If the processor determines that the amount of energy stored as latent heat is sufficient 602, i.e., exceeds some predetermined threshold, the method moves to step 604 at which the process halts, and the processor awaits the next check 600.
If the processor determines that the amount of energy stored as latent heat is not sufficient 606, i.e., is at or below some predetermined threshold the method moves to step 608. At step 608, the processor determines the likelihood of significant hot water demand within a coming period of time (e.g., within the next half hour, hour, 2, 3, or 4 hours). The period of time considered is a factor of the heat capacity of the energy bank, the size of the energy shortfall determined, and the capacity of the heat pump to recharge the energy bank under those circumstances. It will be appreciated that the demand period considered should be great enough to enable the heat pump to recharge the energy bank sufficiently within the period so that the energy bank will be optimally charged (possibly fully charged) to be able to cope with the predicted or anticipated demand.

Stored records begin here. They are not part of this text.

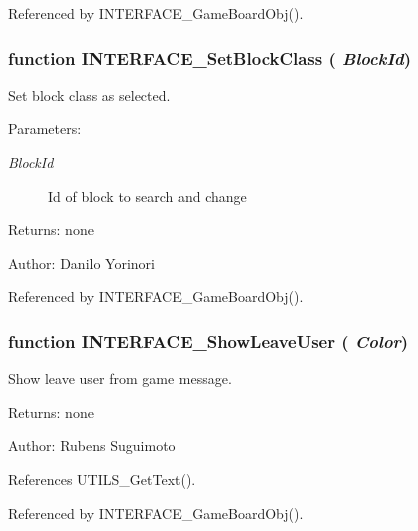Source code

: Referenced by INTERFACE\_\-GameBoardObj().
\subsubsection[INTERFACE\_\-SetBlockClass]{\setlength{\rightskip}{0pt plus 5cm}function INTERFACE\_\-SetBlockClass ( {\em BlockId})}\label{board_8js_856486543b43b56c32d4c6b6680dada6}


Set block class as selected. 

\begin{Desc}
\item[Parameters:]
\begin{description}
\item[{\em BlockId}]Id of block to search and change \end{description}
\end{Desc}
\begin{Desc}
\item[Returns:]none \end{Desc}
\begin{Desc}
\item[Author:]Danilo Yorinori \end{Desc}


Referenced by INTERFACE\_\-GameBoardObj().
\subsubsection[INTERFACE\_\-ShowLeaveUser]{\setlength{\rightskip}{0pt plus 5cm}function INTERFACE\_\-ShowLeaveUser ( {\em Color})}\label{board_8js_0989815203860164c79efb02c8b840fd}


Show leave user from game message. 

\begin{Desc}
\item[Returns:]none \end{Desc}
\begin{Desc}
\item[Author:]Rubens Suguimoto \end{Desc}


References UTILS\_\-GetText().

Referenced by INTERFACE\_\-GameBoardObj().
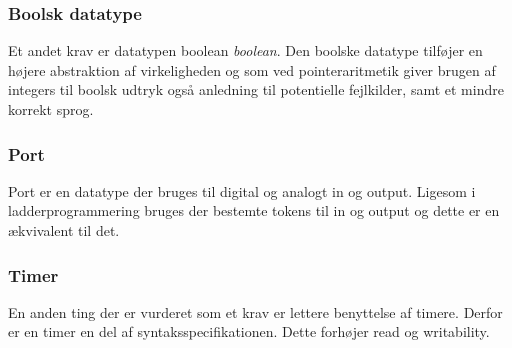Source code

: \subsubsection*{Boolsk datatype}
Et andet krav er datatypen boolean \textit{boolean}. Den boolske datatype tilføjer en højere abstraktion af virkeligheden og som ved pointeraritmetik giver brugen af integers til boolsk udtryk også anledning til potentielle fejlkilder, samt et mindre korrekt sprog.

\subsubsection*{Port}
Port er en datatype der bruges til digital og analogt in og output. Ligesom i ladderprogrammering bruges der bestemte tokens til in og output og dette er en ækvivalent til det.

\subsubsection*{Timer}
En anden ting der er vurderet som et krav er lettere benyttelse af timere. Derfor er en timer en del af syntaksspecifikationen. Dette forhøjer read og writability.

Conversely, the heat pump should not be used to recharge the energy bank so long in advance of the expected/predicted energy demand that the energy bank will lose a significant quantity of energy through radiation, conduction, or convection.
The processor may rely on a database, model, calendar or schedule, and any and all of these may include learned behaviours and patterns of behaviour, and scheduled events (such as scheduled absences or events scheduled for some other location). The processor may also have access to local weather reports, for example provided (pushed or received) over the Internet, or in a radio transmission, and/or an external thermometer.

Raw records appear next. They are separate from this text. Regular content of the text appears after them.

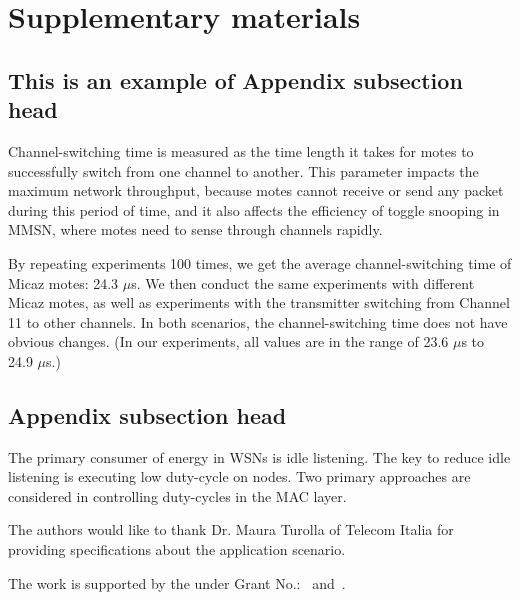 \documentclass[format=acmsmall, review=false]{acmart}
\begin{document}
\section{Supplementary materials}

	\subsection{This is an example of Appendix subsection head}
	
	Channel-switching time is measured as the time length it takes for
	motes to successfully switch from one channel to another. This
	parameter impacts the maximum network throughput, because motes
	cannot receive or send any packet during this period of time, and it
	also affects the efficiency of toggle snooping in MMSN, where motes
	need to sense through channels rapidly.
	
	By repeating experiments 100 times, we get the average
	channel-switching time of Micaz motes: 24.3 $\mu$s. We then conduct
	the same experiments with different Micaz motes, as well as
	experiments with the transmitter switching from Channel 11 to other
	channels. In both scenarios, the channel-switching time does not have
	obvious changes. (In our experiments, all values are in the range of
	23.6 $\mu$s to 24.9 $\mu$s.)
	
	\subsection{Appendix subsection head}
	
	The primary consumer of energy in WSNs is idle listening. The key to
	reduce idle listening is executing low duty-cycle on nodes. Two
	primary approaches are considered in controlling duty-cycles in the
	MAC layer.

\begin{acks}
	
	The authors would like to thank Dr. Maura Turolla of Telecom
	Italia for providing specifications about the application scenario.
	
	The work is supported by the  under Grant
	No.:~
	and~.
	
	
\end{acks}



\end{document}
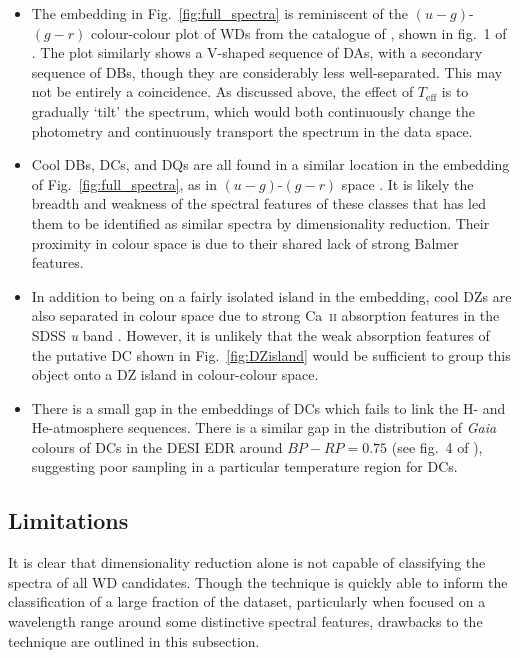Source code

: \documentclass[fleqn,usenatbib]{mnras}
\def\Teff{T_\mathrm{eff}}
\begin{document}
\begin{itemize}
\item
The embedding in Fig.~\ref{fig:full_spectra} is reminiscent of the $(u-g)$-$(g-r)$ colour-colour plot of WDs from the catalogue of \citet{gentilefusillo19}, shown in fig.~1 of \citet{manser20}.
The plot similarly shows a V-shaped sequence of DAs, with a secondary sequence of DBs, though they are considerably less well-separated.
This may not be entirely a coincidence.
As discussed above, the effect of $\Teff$ is to gradually `tilt' the spectrum, which would both continuously change the photometry and continuously transport the spectrum in the data space.
\item
Cool DBs, DCs, and DQs are all found in a similar location in the embedding of Fig.~\ref{fig:full_spectra}, as in $(u-g)$-$(g-r)$ space \citep{manser20}.
It is likely the breadth and weakness of the spectral features of these classes that has led them to be identified as similar spectra by dimensionality reduction.
Their proximity in colour space is due to their shared lack of strong Balmer features.
\item
In addition to being on a fairly isolated island in the embedding, cool DZs are also separated in colour space due to strong Ca~\textsc{ii} absorption features in the SDSS \textit{u} band \citep{hollands15}.
However, it is unlikely that the weak absorption features of the putative DC shown in Fig.~\ref{fig:DZisland} would be sufficient to group this object onto a DZ island in colour-colour space.
\item
There is a small gap in the embeddings of DCs which fails to link the H- and He-atmosphere sequences.
There is a similar gap in the distribution of \textit{Gaia} colours of DCs in the DESI EDR around $\mathit{BP}-\mathit{RP}=0.75$ (see fig.~4 of \citealt{manser24}), suggesting poor sampling in a particular temperature region for DCs.
\end{itemize}



\subsection{Limitations}

It is clear that dimensionality reduction alone is not capable of classifying the spectra of all WD candidates.
Though the technique is quickly able to inform the classification of a large fraction of the dataset, particularly when focused on a wavelength range around some distinctive spectral features, drawbacks to the technique are outlined in this subsection.
\end{document}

If the processor determines 610 that there is a low likelihood of significant hot water demand within the period, the method moves to step 604 at which the process halts, and the processor awaits the next check 600.

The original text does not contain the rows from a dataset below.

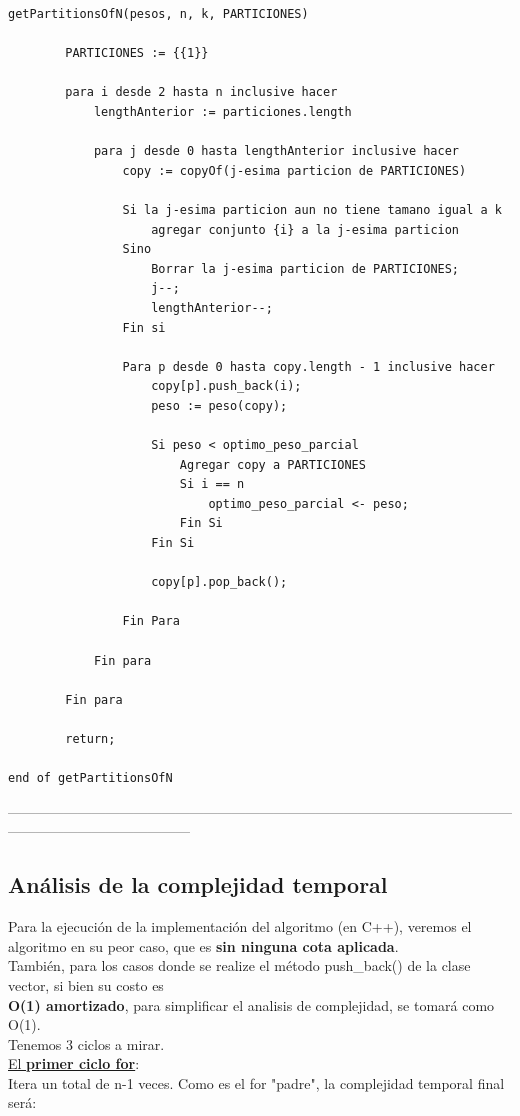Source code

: \documentclass[10pt,a4paper]{article}
\begin{document}
\begin{lstlisting}
getPartitionsOfN(pesos, n, k, PARTICIONES)

		PARTICIONES := {{1}}
	
		para i desde 2 hasta n inclusive hacer
			lengthAnterior := particiones.length

			para j desde 0 hasta lengthAnterior inclusive hacer		
				copy := copyOf(j-esima particion de PARTICIONES)

				Si la j-esima particion aun no tiene tamano igual a k
					agregar conjunto {i} a la j-esima particion			
				Sino
					Borrar la j-esima particion de PARTICIONES;
					j--;
					lengthAnterior--;
				Fin si
			
				Para p desde 0 hasta copy.length - 1 inclusive hacer
					copy[p].push_back(i);
					peso := peso(copy);
					
					Si peso < optimo_peso_parcial		
						Agregar copy a PARTICIONES
						Si i == n
							optimo_peso_parcial <- peso;					
						Fin Si
					Fin Si
					
					copy[p].pop_back();
					
				Fin Para
			
			Fin para
	
		Fin para

		return;

end of getPartitionsOfN
\end{lstlisting}
---------------------------------------------------------------------------------------------------------------------------------------------------
\newpage
\subsection{Análisis de la complejidad temporal}
Para la ejecución de la implementación del algoritmo (en C++), veremos el algoritmo en su peor caso, que es \textbf{sin ninguna cota aplicada}.\\
También, para los casos donde se realize el método push\_back() de la clase vector, si bien su costo es\\ \textbf{O(1) amortizado}, para simplificar el analisis de complejidad, se tomará como O(1).\\

Tenemos 3 ciclos a mirar.\\

\noindent \underline{El \textbf{primer ciclo for}}:\\
Itera un total de n-1 veces. Como es el for "padre", la complejidad temporal final será:
\end{document}
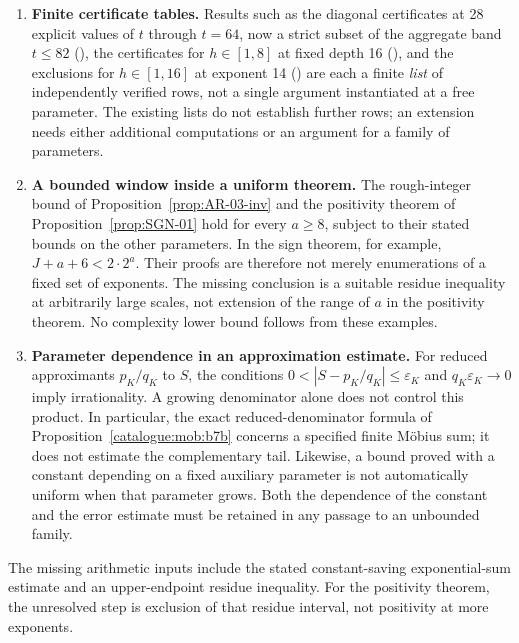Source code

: \begin{enumerate}[leftmargin=*]
\item \textbf{Finite certificate tables.} Results such as the
diagonal certificates at 28 explicit values of $t$ through $t{=}64$, now a
strict subset of the aggregate band $t\le82$
(),
the certificates for $h\in[1,8]$ at fixed depth 16
(), and the
exclusions for $h\in[1,16]$ at exponent 14
()
are each a finite \emph{list} of independently verified rows, not a
single argument instantiated at a free parameter. The existing lists do not
establish further rows; an extension needs either additional computations
or an argument for a family of parameters.
\item \textbf{A bounded window inside a uniform theorem.} The rough-integer
bound of Proposition~\ref{prop:AR-03-inv} and the positivity theorem of
Proposition~\ref{prop:SGN-01}
hold for every $a\ge8$, subject to their stated bounds on the other
parameters. In the sign theorem, for example, $J+a+6<2\cdot2^a$.
Their proofs are therefore not merely enumerations of a fixed set of
exponents. The missing conclusion is a suitable residue inequality at
arbitrarily large scales, not extension of the range of $a$ in the
positivity theorem. No complexity lower bound follows from these examples.
\item \textbf{Parameter dependence in an approximation estimate.}
For reduced approximants $p_K/q_K$ to $S$, the conditions
$0<|S-p_K/q_K|\le\varepsilon_K$ and
$q_K\varepsilon_K\to0$ imply irrationality. A growing denominator
alone does not control this product. In particular, the exact
reduced-denominator formula of Proposition~\ref{catalogue:mob:b7b}
concerns a specified finite M\"obius sum; it does not estimate the
complementary tail. Likewise, a bound proved with a constant depending
on a fixed auxiliary parameter is not automatically uniform when that
parameter grows. Both the dependence of the constant and the error
estimate must be retained in any passage to an unbounded family.
\end{enumerate}

The missing arithmetic inputs include the stated constant-saving
exponential-sum estimate and an upper-endpoint residue inequality.
For the positivity theorem, the unresolved step is exclusion of that
residue interval, not positivity at more exponents.

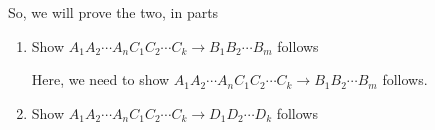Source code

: \documentclass[12pt]{article}
\begin{document}
\begin{enumerate}[1.]
\begin{enumerate}[a)]
\begin{enumerate}[1.]
\begin{mdframed}
                \bigskip

                So, we will prove the two, in parts

                \end{mdframed}

                \bigskip

                \begin{enumerate}[1.]
                    \item Show $A_1A_2 \cdots A_n C_1 C_2 \cdots C_k \to B_1 B_2 \cdots B_m$ follows

                    \begin{mdframed}
                    Here, we need to show $A_1A_2 \cdots A_n C_1 C_2 \cdots C_k \to B_1 B_2 \cdots B_m$ follows.

                    \bigskip




                    \end{mdframed}
                    \item Show $A_1A_2 \cdots A_n C_1 C_2 \cdots C_k \to D_1 D_2 \cdots D_k$ follows
                \end{enumerate}
            \end{enumerate}

        \end{enumerate}
\end{enumerate}
\end{document}
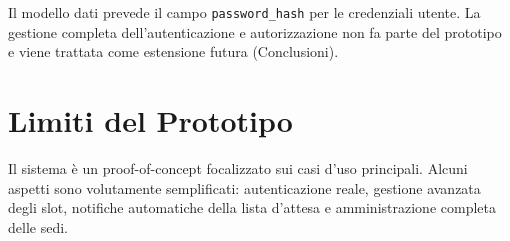 Il modello dati prevede il campo \texttt{password\_hash} per le credenziali utente. La gestione completa dell'autenticazione e autorizzazione non fa parte del prototipo e viene trattata come estensione futura (Conclusioni).

\section{Limiti del Prototipo}
Il sistema è un proof-of-concept focalizzato sui casi d'uso principali. Alcuni aspetti sono volutamente semplificati: autenticazione reale, gestione avanzata degli slot, notifiche automatiche della lista d'attesa e amministrazione completa delle sedi.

If the processor determines 612 that there is a high likelihood of significant hot water demand within the period, the method moves to step 614 at which the heat pump is turned on: for example, the processor 30 sends an instruction to the heat pump 16, so that the processor 32 of the heat pump initiates the heat pump starting procedure, after which the heat pump starts to supply heat to the input side of the heat exchanger, thereby putting energy into the phase change material. The processor then, in step 616, repeatedly determines whether sufficient energy is now stored in the energy bank as latent heat of the phase change material. Once the processor has determined 618 that sufficient energy is now stored in the energy bank as latent heat of the phase change material, the method moves to step 620, and the heat pump is turned off, for example by the processor 30 sending an appropriate instruction. As long as the processor determines 622 that insufficient energy is stored, the method continues.
Referring back to
The energy bank may therefore further comprise one or more optical sources to launch light into the phase change material, and the one or more status sensors 24 may include an optical sensing arrangement to detect light launched from the optical source (s) after the light has passed through the phase change material. The change between phases in the phase change material gives rise to reversible changes in optical properties of the phase change material, and hence observing optical properties of the PCM can be used to glean information about the state of the PCM. Preferably, optical properties of the PCM are observed in several areas of the PCM, and preferably in different directions within the material. For example, optical sources and sensors may be arranged so that light from the source(s) passes lengthwise through the PCM at one or more positions, and other source(s) and sensor(s) may be arranged so that light from the source(s) passes width wise through the PCM at one or more positions and in one or more orientations (through the width and or through the thickness).
The optical source(s) may be controllable to produce light of different colours and the optical sensing arrangement(s) may be configured to detect at least some of different colours. By selecting appropriate colours of light, based on the particular PCM chosen for any application, it may be possible to determine more accurately the extent to which the phase of the PCM has changed.
Preferably the optical source comprises a plurality of separately activatable devices. Coupling the optical sensing arrangement to a processor which is configured to estimate an amount of energy stored in the phase change material based on information received from the optical sensing arrangement provides a means of determining the amount of energy stored as latent heat within the PCM, and this information can be used in controlling the heat pump. In particular, such information may make possible more efficient and appropriate use of the heat pump in charging the PCM energy bank.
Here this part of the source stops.